# For casual understand Vietnamese

In [None]:
import torch
from transformers import (
    AutoModelForCausalLM,
    AutoTokenizer,
    pipeline,
    BitsAndBytesConfig,
    Trainer
    , TrainingArguments
)
from peft import LoraConfig, PeftModel, get_peft_model
from trl import SFTTrainer
import os 
from datasets import load_dataset
import pandas as pd

os.environ['HUGGING_FACE_HUB_TOKEN'] = os.getenv("HUGGING_FACE_HUB_TOKEN")

In [2]:
# Select model base
base_model = "meta-llama/Llama-3.2-3B-Instruct"
dataset_path = "VTSNLP/instruct_general_dataset"


In [3]:
model = AutoModelForCausalLM.from_pretrained(base_model)
tokenizer = AutoTokenizer.from_pretrained(base_model)

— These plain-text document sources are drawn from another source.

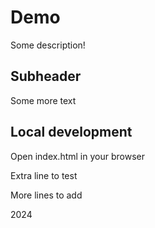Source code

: # Demo 
Some description!

## Subheader

Some more text

## Local development 

Open index.html in your browser 

Extra line to test 

More lines to add 

2024
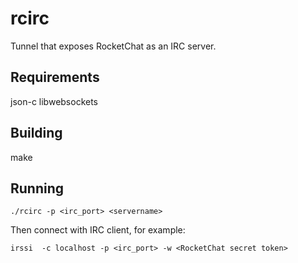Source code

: # rcirc

Tunnel that exposes RocketChat as an IRC server.

## Requirements

json-c libwebsockets

## Building

make

## Running

    ./rcirc -p <irc_port> <servername>

Then connect with IRC client, for example:

    irssi  -c localhost -p <irc_port> -w <RocketChat secret token>


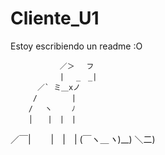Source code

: # Cliente_U1
Estoy escribiendo un readme :O

               ／＞　 フ
               | 　_　_| 
          ／` ミ＿xノ 
         /　　　　 |
        /　 ヽ　　 ﾉ
        │　　|　|　|
／￣|　　 |　|　|
(￣ヽ＿_ヽ_)__)
＼二)
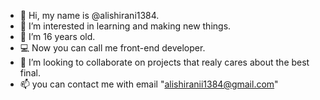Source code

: - 👋 Hi, my name is @alishirani1384.
- 👀 I’m interested in learning and making new things.
- 🥳 I’m 16 years old.
- 💻 Now you can call me front-end developer. 
- 💞️ I’m looking to collaborate on projects that realy cares about the best final.
- 📫 you can contact me with email "alishiranii1384@gmail.com"

<!---
alishirani1384/alishirani1384 is a ✨ special ✨ repository because its `README.md` (this file) appears on your GitHub profile.
You can click the Preview link to take a look at your changes.
--->

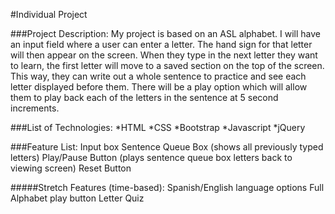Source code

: #Individual Project

###Project Description:
My project is based on an ASL alphabet. I will have an input field where a user can enter a letter. The hand sign for that letter will then appear on the screen. When they type in the next letter they want to learn, the first letter will move to a saved section on the top of the screen. This way, they can write out a whole sentence to practice and see each letter displayed before them. There will be a play option which will allow them to play back each of the letters in the sentence at 5 second increments.

###List of Technologies:
*HTML
*CSS
*Bootstrap
*Javascript
*jQuery

###Feature List:
Input box
Sentence Queue Box (shows all previously typed letters)
Play/Pause Button (plays sentence queue box letters back to viewing screen)
Reset Button

#####Stretch Features (time-based):
Spanish/English language options
Full Alphabet play button
Letter Quiz
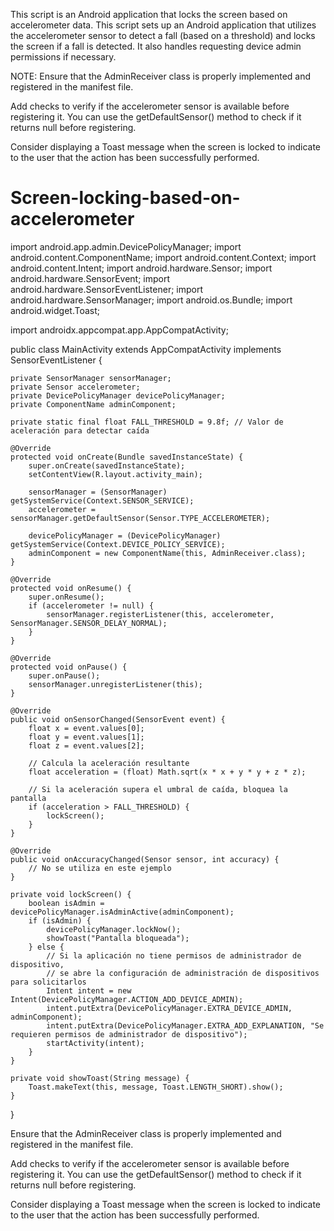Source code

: This script is an Android application that locks the screen based on accelerometer data. 
This script sets up an Android application that utilizes the accelerometer sensor to detect a fall (based on a threshold) and locks the screen if a fall is detected. It also handles requesting device admin permissions if necessary.

NOTE:
Ensure that the AdminReceiver class is properly implemented and registered in the manifest file.

Add checks to verify if the accelerometer sensor is available before registering it. 
You can use the getDefaultSensor() method to check if it returns null before registering.

Consider displaying a Toast message when the screen is locked to indicate to the user that the action has been successfully performed.

# Screen-locking-based-on-accelerometer











import android.app.admin.DevicePolicyManager; 
import android.content.ComponentName; 
import android.content.Context; 
import android.content.Intent; 
import android.hardware.Sensor; 
import android.hardware.SensorEvent; 
import android.hardware.SensorEventListener; 
import android.hardware.SensorManager; 
import android.os.Bundle; 
import android.widget.Toast; 

import androidx.appcompat.app.AppCompatActivity; 

public class MainActivity extends AppCompatActivity implements SensorEventListener {

    private SensorManager sensorManager;
    private Sensor accelerometer;
    private DevicePolicyManager devicePolicyManager;
    private ComponentName adminComponent;

    private static final float FALL_THRESHOLD = 9.8f; // Valor de aceleración para detectar caída

    @Override
    protected void onCreate(Bundle savedInstanceState) {
        super.onCreate(savedInstanceState);
        setContentView(R.layout.activity_main);

        sensorManager = (SensorManager) getSystemService(Context.SENSOR_SERVICE);
        accelerometer = sensorManager.getDefaultSensor(Sensor.TYPE_ACCELEROMETER);

        devicePolicyManager = (DevicePolicyManager) getSystemService(Context.DEVICE_POLICY_SERVICE);
        adminComponent = new ComponentName(this, AdminReceiver.class);
    }

    @Override
    protected void onResume() {
        super.onResume();
        if (accelerometer != null) {
            sensorManager.registerListener(this, accelerometer, SensorManager.SENSOR_DELAY_NORMAL);
        }
    }

    @Override
    protected void onPause() {
        super.onPause();
        sensorManager.unregisterListener(this);
    }

    @Override
    public void onSensorChanged(SensorEvent event) {
        float x = event.values[0];
        float y = event.values[1];
        float z = event.values[2];

        // Calcula la aceleración resultante
        float acceleration = (float) Math.sqrt(x * x + y * y + z * z);

        // Si la aceleración supera el umbral de caída, bloquea la pantalla
        if (acceleration > FALL_THRESHOLD) {
            lockScreen();
        }
    }

    @Override
    public void onAccuracyChanged(Sensor sensor, int accuracy) {
        // No se utiliza en este ejemplo
    }

    private void lockScreen() {
        boolean isAdmin = devicePolicyManager.isAdminActive(adminComponent);
        if (isAdmin) {
            devicePolicyManager.lockNow();
            showToast("Pantalla bloqueada");
        } else {
            // Si la aplicación no tiene permisos de administrador de dispositivo,
            // se abre la configuración de administración de dispositivos para solicitarlos
            Intent intent = new Intent(DevicePolicyManager.ACTION_ADD_DEVICE_ADMIN);
            intent.putExtra(DevicePolicyManager.EXTRA_DEVICE_ADMIN, adminComponent);
            intent.putExtra(DevicePolicyManager.EXTRA_ADD_EXPLANATION, "Se requieren permisos de administrador de dispositivo");
            startActivity(intent);
        }
    }

    private void showToast(String message) {
        Toast.makeText(this, message, Toast.LENGTH_SHORT).show();
    }
}



Ensure that the AdminReceiver class is properly implemented and registered in the manifest file.

Add checks to verify if the accelerometer sensor is available before registering it. You can use the getDefaultSensor() method to check if it returns null before registering.

Consider displaying a Toast message when the screen is locked to indicate to the user that the action has been successfully performed.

Loading checkpoint shards: 100%|██████████| 2/2 [00:01<00:00,  1.15it/s]


In [4]:
config = LoraConfig(
    r=32,
    lora_alpha=32,   
    lora_dropout=0.01,
    bias="none",
    task_type="CAUSAL_LM",
)

In [5]:
model = get_peft_model(model, config)

  return torch._C._cuda_getDeviceCount() > 0
The installed version of bitsandbytes was compiled without GPU support. 8-bit optimizers, 8-bit multiplication, and GPU quantization are unavailable.


In [6]:
prompt = """Below is an instruction that describes a task, paired with an input that provides further context. Write a response that appropriately completes the request.

### Instruction:
{}

### Input:
{}

### Response:
{}"""

EOS_TOKEN = tokenizer.eos_token
def formatting_prompts_func(examples):
    instructions = examples["instruct"]
    inputs       = examples["input"]
    outputs      = examples["output"]
    texts = []
    for instruction, input, output in zip(instructions, inputs, outputs):
        text = prompt.format(instruction, input, output) + EOS_TOKEN
        texts.append(text)
    return { "text" : texts, }
pass

In [7]:
from datasets import load_dataset
dataset = load_dataset("VTSNLP/instruct_general_dataset", split = "train")
dataset = dataset.map(formatting_prompts_func, batched = True,)

In [8]:
trainer = SFTTrainer(
    model=model,
    train_dataset=dataset,
    packing = False, 
    args = TrainingArguments(
        per_device_train_batch_size = 8,
        gradient_accumulation_steps = 2,
        warmup_steps = 4,
        num_train_epochs = 3,
        max_steps = 100,
        learning_rate = 2e-4,
        fp16 = True,
        logging_steps = 1,
        optim = "adamw_8bit",
        weight_decay = 0.01,
        save_steps=1000,
        lr_scheduler_type = "linear",
        seed = 3407,
        output_dir = "llama_v1",
        report_to = "none", 
    ))



In [None]:
trainer.train()